ABOUT THIS TASK =
Find every line in the records below that holds the word "True", and copy it out.

Records from a collection:

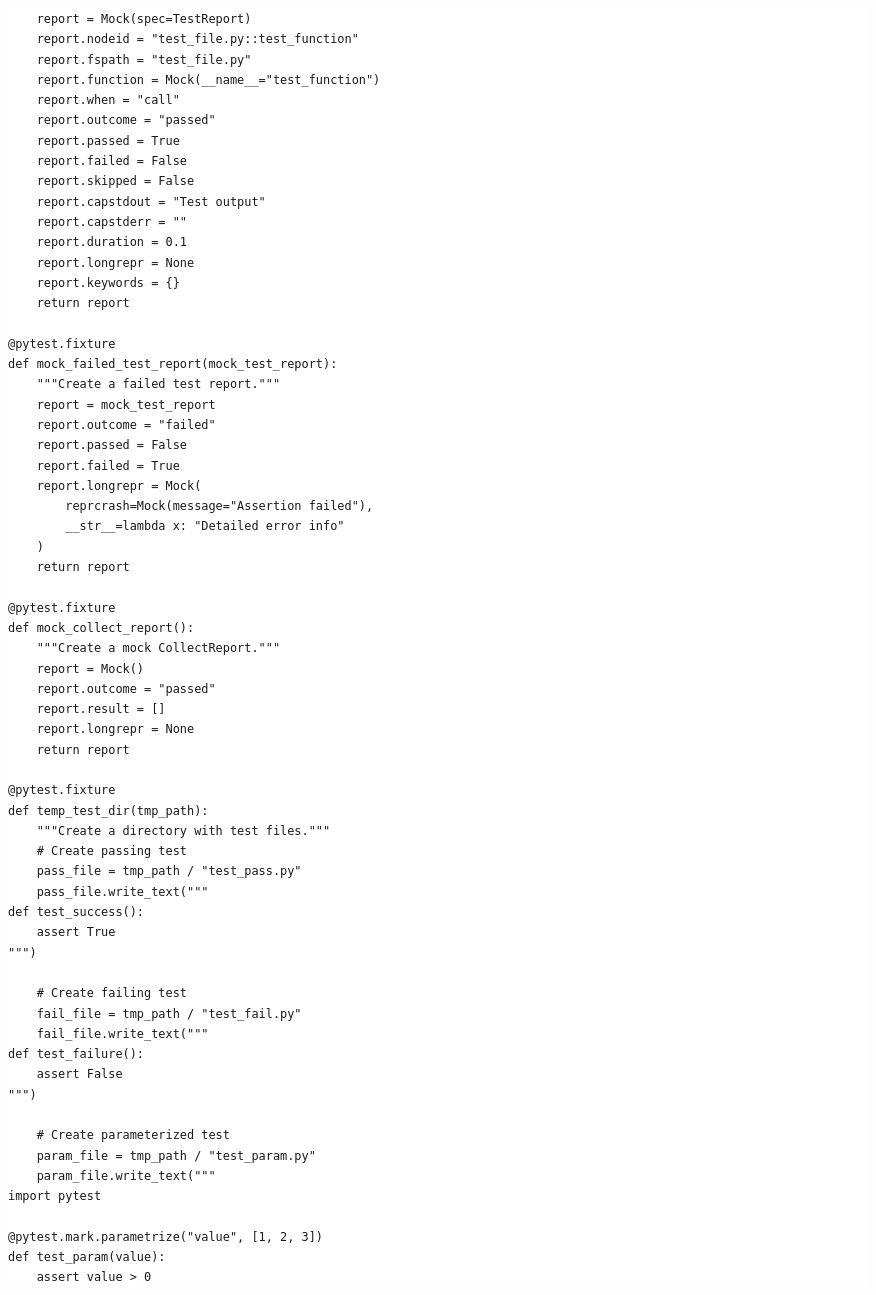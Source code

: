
 ```
    report = Mock(spec=TestReport)
    report.nodeid = "test_file.py::test_function"
    report.fspath = "test_file.py"
    report.function = Mock(__name__="test_function")
    report.when = "call"
    report.outcome = "passed"
    report.passed = True
    report.failed = False
    report.skipped = False
    report.capstdout = "Test output"
    report.capstderr = ""
    report.duration = 0.1
    report.longrepr = None
    report.keywords = {}
    return report

@pytest.fixture
def mock_failed_test_report(mock_test_report):
    """Create a failed test report."""
    report = mock_test_report
    report.outcome = "failed"
    report.passed = False
    report.failed = True
    report.longrepr = Mock(
        reprcrash=Mock(message="Assertion failed"),
        __str__=lambda x: "Detailed error info"
    )
    return report

@pytest.fixture
def mock_collect_report():
    """Create a mock CollectReport."""
    report = Mock()
    report.outcome = "passed"
    report.result = []
    report.longrepr = None
    return report

@pytest.fixture
def temp_test_dir(tmp_path):
    """Create a directory with test files."""
    # Create passing test
    pass_file = tmp_path / "test_pass.py"
    pass_file.write_text("""
def test_success():
    assert True
""")
    
    # Create failing test
    fail_file = tmp_path / "test_fail.py"
    fail_file.write_text("""
def test_failure():
    assert False
""")
    
    # Create parameterized test
    param_file = tmp_path / "test_param.py"
    param_file.write_text("""
import pytest

@pytest.mark.parametrize("value", [1, 2, 3])
def test_param(value):
    assert value > 0
```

ANSWER AREA =
    report.passed = True
    report.failed = True
    assert True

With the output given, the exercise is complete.